Plaintiff also contends that the ALJ discredited Dr. Morgan's opinion because it was not a treating source and it was solicited for the purpose of supporting Plaintiff's application for benefits. Although the Ninth Circuit in Lester stated that "the purpose for which medical reports are obtained does not provide a legitimate basis for rejecting them," Lester, 81 F.3d at 832, this holding was later qualified by the Ninth Circuit: "[w]e clarify here that, in the absence of other evidence to undermine the credibility of a medical report, the purpose for which the report was obtained does not provide a legitimate basis for rejecting it." Reddick v. Chater, 157 F.3d 715, 726 (9th Cir. 1998). As discussed herein, the Court finds that the ALJ's analysis of Dr. Morgan's opinion was proper in light of other evidence undermining Dr. Morgan's opinion.

Based upon the foregoing, the Court finds that the ALJ did not err in giving little weight to Dr. Morgan's opinions.

C. The ALJ Did Not Err in His Treatment of the Opinions of Dr. Charles Edwards, M.D.

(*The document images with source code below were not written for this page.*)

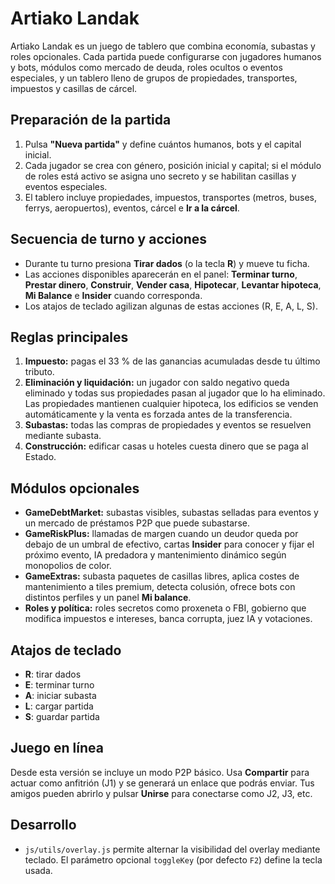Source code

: # Artiako Landak

Artiako Landak es un juego de tablero que combina economía, subastas y roles opcionales. Cada partida puede configurarse con jugadores humanos y bots, módulos como mercado de deuda, roles ocultos o eventos especiales, y un tablero lleno de grupos de propiedades, transportes, impuestos y casillas de cárcel.

## Preparación de la partida
1. Pulsa **"Nueva partida"** y define cuántos humanos, bots y el capital inicial.
2. Cada jugador se crea con género, posición inicial y capital; si el módulo de roles está activo se asigna uno secreto y se habilitan casillas y eventos especiales.
3. El tablero incluye propiedades, impuestos, transportes (metros, buses, ferrys, aeropuertos), eventos, cárcel e **Ir a la cárcel**.

## Secuencia de turno y acciones
- Durante tu turno presiona **Tirar dados** (o la tecla **R**) y mueve tu ficha.
- Las acciones disponibles aparecerán en el panel: **Terminar turno**, **Prestar dinero**, **Construir**, **Vender casa**, **Hipotecar**, **Levantar hipoteca**, **Mi Balance** e **Insider** cuando corresponda.
- Los atajos de teclado agilizan algunas de estas acciones (R, E, A, L, S).

## Reglas principales
1. **Impuesto:** pagas el 33 % de las ganancias acumuladas desde tu último tributo.
2. **Eliminación y liquidación:** un jugador con saldo negativo queda eliminado y todas sus propiedades pasan al jugador que lo ha eliminado. Las propiedades mantienen cualquier hipoteca, los edificios se venden automáticamente y la venta es forzada antes de la transferencia.
3. **Subastas:** todas las compras de propiedades y eventos se resuelven mediante subasta.
4. **Construcción:** edificar casas u hoteles cuesta dinero que se paga al Estado.

## Módulos opcionales
- **GameDebtMarket:** subastas visibles, subastas selladas para eventos y un mercado de préstamos P2P que puede subastarse.
- **GameRiskPlus:** llamadas de margen cuando un deudor queda por debajo de un umbral de efectivo, cartas **Insider** para conocer y fijar el próximo evento, IA predadora y mantenimiento dinámico según monopolios de color.
- **GameExtras:** subasta paquetes de casillas libres, aplica costes de mantenimiento a tiles premium, detecta colusión, ofrece bots con distintos perfiles y un panel **Mi balance**.
- **Roles y política:** roles secretos como proxeneta o FBI, gobierno que modifica impuestos e intereses, banca corrupta, juez IA y votaciones.

## Atajos de teclado
- **R**: tirar dados
- **E**: terminar turno
- **A**: iniciar subasta
- **L**: cargar partida
- **S**: guardar partida

## Juego en línea
Desde esta versión se incluye un modo P2P básico. Usa **Compartir** para actuar como anfitrión (J1) y se generará un enlace que podrás enviar. Tus amigos pueden abrirlo y pulsar **Unirse** para conectarse como J2, J3, etc.

## Desarrollo
- `js/utils/overlay.js` permite alternar la visibilidad del overlay mediante teclado.
  El parámetro opcional `toggleKey` (por defecto `F2`) define la tecla usada.
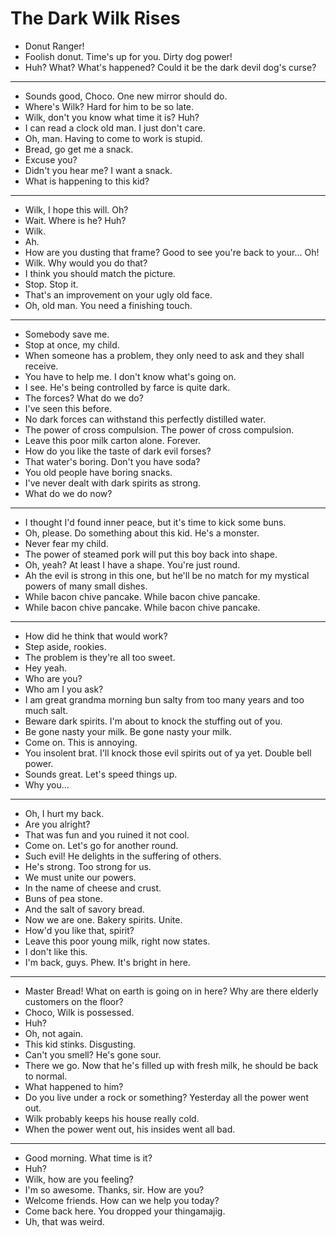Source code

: # The Dark Wilk Rises

- Donut Ranger!
- Foolish donut. Time's up for you. Dirty dog power!
- Huh? What? What's happened? Could it be the dark devil dog's curse?
***
- Sounds good, Choco. One new mirror should do.
- Where's Wilk? Hard for him to be so late.
- Wilk, don't you know what time it is? Huh?
- I can read a clock old man. I just don't care.
- Oh, man. Having to come to work is stupid.
- Bread, go get me a snack.
- Excuse you?
- Didn't you hear me? I want a snack.
- What is happening to this kid?
***
- Wilk, I hope this will. Oh?
- Wait. Where is he? Huh?
- Wilk.
- Ah.
- How are you dusting that frame? Good to see you're back to your... Oh!
- Wilk. Why would you do that?
- I think you should match the picture.
- Stop. Stop it.
- That's an improvement on your ugly old face.
- Oh, old man. You need a finishing touch.
***
- Somebody save me.
- Stop at once, my child.
- When someone has a problem, they only need to ask and they shall receive.
- You have to help me. I don't know what's going on.
- I see. He's being controlled by farce is quite dark.
- The forces? What do we do?
- I've seen this before.
- No dark forces can withstand this perfectly distilled water.
- The power of cross compulsion. The power of cross compulsion.
- Leave this poor milk carton alone. Forever.
- How do you like the taste of dark evil forses?
- That water's boring. Don't you have soda?
- You old people have boring snacks.
- I've never dealt with dark spirits as strong.
- What do we do now?
***
- I thought I'd found inner peace, but it's time to kick some buns.
- Oh, please. Do something about this kid. He's a monster.
- Never fear my child.
- The power of steamed pork will put this boy back into shape.
- Oh, yeah? At least I have a shape. You're just round.
- Ah the evil is strong in this one, but he'll be no match for my mystical powers of many small dishes.
- While bacon chive pancake. While bacon chive pancake.
- While bacon chive pancake. While bacon chive pancake.
***
- How did he think that would work?
- Step aside, rookies.
- The problem is they're all too sweet.
- Hey yeah.
- Who are you?
- Who am I you ask?
- I am great grandma morning bun salty from too many years and too much salt.
- Beware dark spirits. I'm about to knock the stuffing out of you.
- Be gone nasty your milk. Be gone nasty your milk.
- Come on. This is annoying.
- You insolent brat. I'll knock those evil spirits out of ya yet. Double bell power.
- Sounds great. Let's speed things up.
- Why you...
***
- Oh, I hurt my back.
- Are you alright?
- That was fun and you ruined it not cool.
- Come on. Let's go for another round.
- Such evil! He delights in the suffering of others.
- He's strong. Too strong for us.
- We must unite our powers.
- In the name of cheese and crust.
- Buns of pea stone.
- And the salt of savory bread.
- Now we are one. Bakery spirits. Unite.
- How'd you like that, spirit?
- Leave this poor young milk, right now states.
- I don't like this.
- I'm back, guys. Phew. It's bright in here.
***
- Master Bread! What on earth is going on in here? Why are there elderly customers on the floor?
- Choco, Wilk is possessed.
- Huh?
- Oh, not again.
- This kid stinks. Disgusting.
- Can't you smell? He's gone sour.
- There we go. Now that he's filled up with fresh milk, he should be back to normal.
- What happened to him?
- Do you live under a rock or something? Yesterday all the power went out.
- Wilk probably keeps his house really cold.
- When the power went out, his insides went all bad.
***
- Good morning. What time is it?
- Huh?
- Wilk, how are you feeling?
- I'm so awesome. Thanks, sir. How are you?
- Welcome friends. How can we help you today?
- Come back here. You dropped your thingamajig.
- Uh, that was weird.
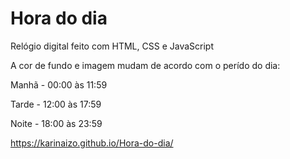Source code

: # Hora do dia

Relógio digital feito com HTML, CSS e JavaScript


A cor de fundo e imagem mudam de acordo com o perído do dia:


Manhã - 00:00 às 11:59 

Tarde - 12:00 às 17:59 

Noite - 18:00 às 23:59


https://karinaizo.github.io/Hora-do-dia/
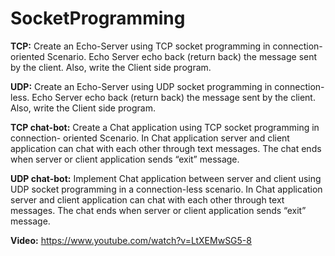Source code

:# SocketProgramming

**TCP:** Create an Echo-Server using TCP socket programming in connection- oriented Scenario. Echo Server echo back (return back) the message sent by the client. Also, write the Client side program.

**UDP:** Create an Echo-Server using UDP socket programming in connection-less. Echo Server echo back (return back) the message sent by the client. Also, write the Client side program.

**TCP chat-bot:** Create a Chat application using TCP socket programming in connection- oriented Scenario. In Chat application server and client application can chat with each other through text messages. The chat ends when server or client application sends “exit” message.

**UDP chat-bot:** Implement Chat application between server and client using UDP socket programming in a connection-less scenario. In Chat application server and client application can chat with each other through text messages. The chat ends when server or client application sends “exit” message.

**Video:** https://www.youtube.com/watch?v=LtXEMwSG5-8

Plaintiff contends that the ALJ erred in giving little weight to the opinion of Dr. Charles Edwards, M.D. Dr. Edwards authored a psychiatric report dated August 30, 2011. (AR 606-610.) Dr. Edwards opined that Plaintiff suffered from symptoms such as anhedonia, appetite disturbance, sleep disturbance, decreased energy, feelings of guilt or worthlessness, difficulty concentrating or thinking, thoughts of suicide, pressures of speech, flight of ideas, decreased need for sleep, and easy distractibility. (AR 606.) Dr. Edwards opined that Plaintiff suffered from moderate limitations in activities of daily living, maintaining social functioning and marked limitations in maintaining concentration, persistence or pace. (AR 608.) Dr. Edwards further opined that Plaintiff suffered from:

• mild limitations in her ability to relate and interact with supervisors and co-workers; • marked limitations in her ability to understand, remember and carry out an extensive variety of technical and/or complex job instructions; • marked limitations in her ability to understand, remember and carry out simple one or two job instructions; • moderate to marked limitations in her ability to deal with the public; • marked limitations in her ability to maintain concentration and attention for at least two hour increments; • extreme limitations in her ability to withstand the stress and pressures associated with an eight-hour work day and day-to-day work activity; and • no limitation in her ability to handle funds.

(AR 610.)

The ALJ gave little weight to Dr. Edwards' opinions because they were inconsistent with Plaintiff's reported daily activities. In particular, Dr. Edwards' opinion that Plaintiff suffered from marked limitations in her ability to understand, remember and carry out simple instructions was inconsistent with Plaintiff's reported daily activities which involved caring for her minor children largely on her own and helping them with their school work.

Based upon the foregoing, the Court finds that the ALJ did not err in giving little weight to Dr. Edwards' opinions.

IV.

CONCLUSION AND ORDER

Based upon the foregoing, the Court finds that the ALJ's analysis was proper and the ALJ's conclusions were supported by substantial evidence. Accordingly, it is HEREBY ORDERED that Plaintiff's appeal from the administrative decision of the Commissioner is DENIED and JUDGMENT is entered in favor of Defendant Commissioner of Social Security and against Plaintiff Sabrina L. Tucker. The Clerk of the Court is directed to CLOSE this action.

IT IS SO ORDERED.

FootNotes


1. Citations to the Social Security Administrative Transcript will be designated as "AR" (administrative record). Page numbers will refer to the page numbers as stamped and indexed in the lodged transcript. (See ECF No. 10.)